- Records shown:
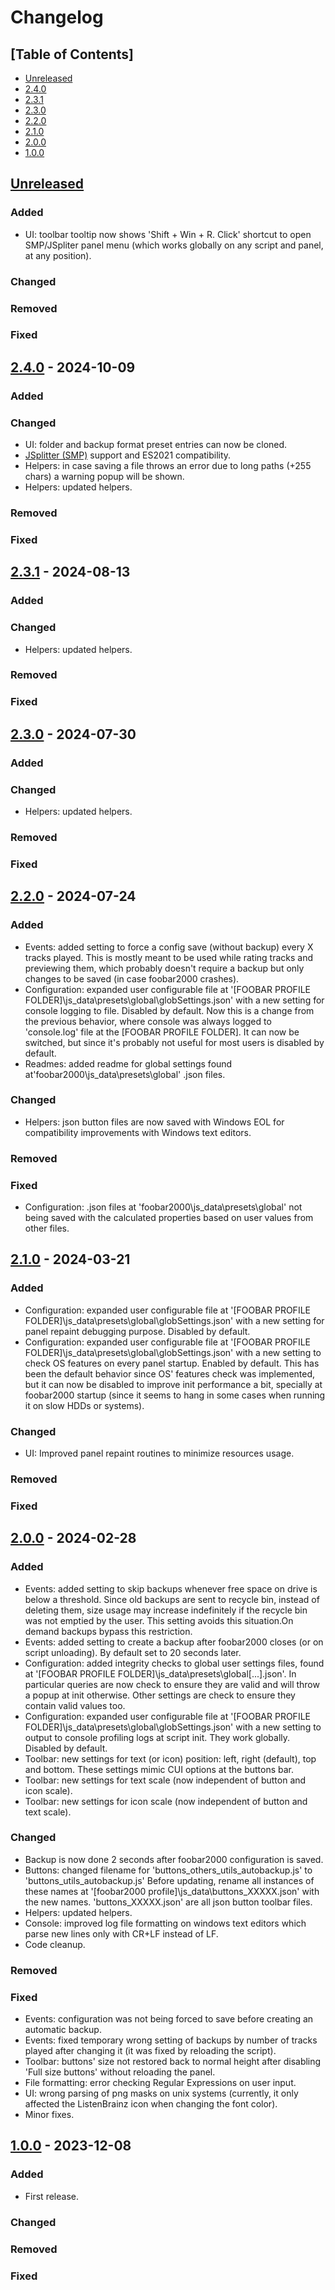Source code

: # Changelog

## [Table of Contents]
- [Unreleased](#unreleased)
- [2.4.0](#240---2024-10-09)
- [2.3.1](#231---2024-08-13)
- [2.3.0](#230---2024-07-30)
- [2.2.0](#220---2024-07-24)
- [2.1.0](#210---2024-03-21)
- [2.0.0](#200---2024-02-28)
- [1.0.0](#100---2023-12-08)

## [Unreleased][]
### Added
- UI: toolbar tooltip now shows 'Shift + Win + R. Click' shortcut to open SMP/JSpliter panel menu (which works globally on any script and panel, at any position).
### Changed
### Removed
### Fixed

## [2.4.0] - 2024-10-09
### Added
### Changed
- UI: folder and backup format preset entries can now be cloned.
- [JSplitter (SMP)](https://foobar2000.ru/forum/viewtopic.php?t=6378&start=360) support and ES2021 compatibility.
- Helpers: in case saving a file throws an error due to long paths (+255 chars) a warning popup will be shown.
- Helpers: updated helpers.
### Removed
### Fixed

## [2.3.1] - 2024-08-13
### Added
### Changed
- Helpers: updated helpers.
### Removed
### Fixed

## [2.3.0] - 2024-07-30
### Added
### Changed
- Helpers: updated helpers.
### Removed
### Fixed

## [2.2.0] - 2024-07-24
### Added
- Events: added setting to force a config save (without backup) every X tracks played. This is mostly meant to be used while rating tracks and previewing them, which probably doesn't require a backup but only changes to be saved (in case foobar2000 crashes).
- Configuration: expanded user configurable file at '[FOOBAR PROFILE FOLDER]\js_data\presets\global\globSettings.json' with a new setting for console logging to file. Disabled by default. Now this is a change from the previous behavior, where console was always logged to 'console.log' file at the [FOOBAR PROFILE FOLDER]. It can now be switched, but since it's probably not useful for most users is disabled by default.
- Readmes: added readme for global settings found at'foobar2000\js_data\presets\global' .json files.
### Changed
- Helpers: json button files are now saved with Windows EOL for compatibility improvements with Windows text editors.
### Removed
### Fixed
- Configuration: .json files at 'foobar2000\js_data\presets\global' not being saved with the calculated properties based on user values from other files.

## [2.1.0] - 2024-03-21
### Added
- Configuration: expanded user configurable file at '[FOOBAR PROFILE FOLDER]\js_data\presets\global\globSettings.json' with a new setting for panel repaint debugging purpose. Disabled by default.
- Configuration: expanded user configurable file at '[FOOBAR PROFILE FOLDER]\js_data\presets\global\globSettings.json' with a new setting to check OS features on every panel startup. Enabled by default. This has been the default behavior since OS' features check was implemented, but it can now be disabled to improve init performance a bit, specially at foobar2000 startup (since it seems to hang in some cases when running it on slow HDDs or systems).
### Changed
- UI: Improved panel repaint routines to minimize resources usage.
### Removed
### Fixed

## [2.0.0] - 2024-02-28
### Added
- Events: added setting to skip backups whenever free space on drive is below a threshold. Since old backups are sent to recycle bin, instead of deleting them, size usage may increase indefinitely if the recycle bin was not emptied by the user. This setting avoids this situation.On demand backups bypass this restriction.
- Events: added setting to create a backup after foobar2000 closes (or on script unloading). By default set to 20 seconds later.
- Configuration: added integrity checks to global user settings files, found at '[FOOBAR PROFILE FOLDER]\js_data\presets\global\[...].json'. In particular queries are now check to ensure they are valid and will throw a popup at init otherwise. Other settings are check to ensure they contain valid values too.
- Configuration: expanded user configurable file at '[FOOBAR PROFILE FOLDER]\js_data\presets\global\globSettings.json' with a new setting to output to console profiling logs at script init. They work globally. Disabled by default.
- Toolbar: new settings for text (or icon) position: left, right (default), top and bottom. These settings mimic CUI options at the buttons bar.
- Toolbar: new settings for text scale (now independent of button and icon scale).
- Toolbar: new settings for icon scale (now independent of button and text scale).
### Changed
- Backup is now done 2 seconds after foobar2000 configuration is saved.
- Buttons: changed filename for 'buttons_others_utils_autobackup.js' to 'buttons_utils_autobackup.js' Before updating, rename all instances of these names at '[foobar2000 profile]\js_data\buttons_XXXXX.json' with the new names. 'buttons_XXXXX.json' are all json button toolbar files.
- Helpers: updated helpers.
- Console: improved log file formatting on windows text editors which parse new lines only with CR+LF instead of LF.
- Code cleanup.
### Removed
### Fixed
- Events: configuration was not being forced to save before creating an automatic backup.
- Events: fixed temporary wrong setting of backups by number of tracks played after changing it (it was fixed by reloading the script).
- Toolbar: buttons' size not restored back to normal height after disabling 'Full size buttons' without reloading the panel.
- File formatting: error checking Regular Expressions on user input.
- UI: wrong parsing of png masks on unix systems (currently, it only affected the ListenBrainz icon when changing the font color).
- Minor fixes.

## [1.0.0] - 2023-12-08
### Added
- First release.
### Changed
### Removed
### Fixed

[Unreleased]: https://github.com/regorxxx/Autobackup-SMP/compare/v2.4.0...HEAD
[2.4.0]: https://github.com/regorxxx/Autobackup-SMP/compare/v2.3.1...v2.4.0
[2.3.1]: https://github.com/regorxxx/Autobackup-SMP/compare/v2.3.0...v2.3.1
[2.3.0]: https://github.com/regorxxx/Autobackup-SMP/compare/v2.2.0...v2.3.0
[2.2.0]: https://github.com/regorxxx/Autobackup-SMP/compare/v2.1.0...v2.2.0
[2.1.0]: https://github.com/regorxxx/Autobackup-SMP/compare/v2.0.0...v2.1.0
[2.0.0]: https://github.com/regorxxx/Autobackup-SMP/compare/v1.0.0...v2.0.0
[1.0.0]: https://github.com/regorxxx/Autobackup-SMP/compare/8b303b...v1.0.0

- Brief:
Extract all lines from the data in which "independent" is found.

- Expected answer:
- Toolbar: new settings for text scale (now independent of button and icon scale).
- Toolbar: new settings for icon scale (now independent of button and text scale).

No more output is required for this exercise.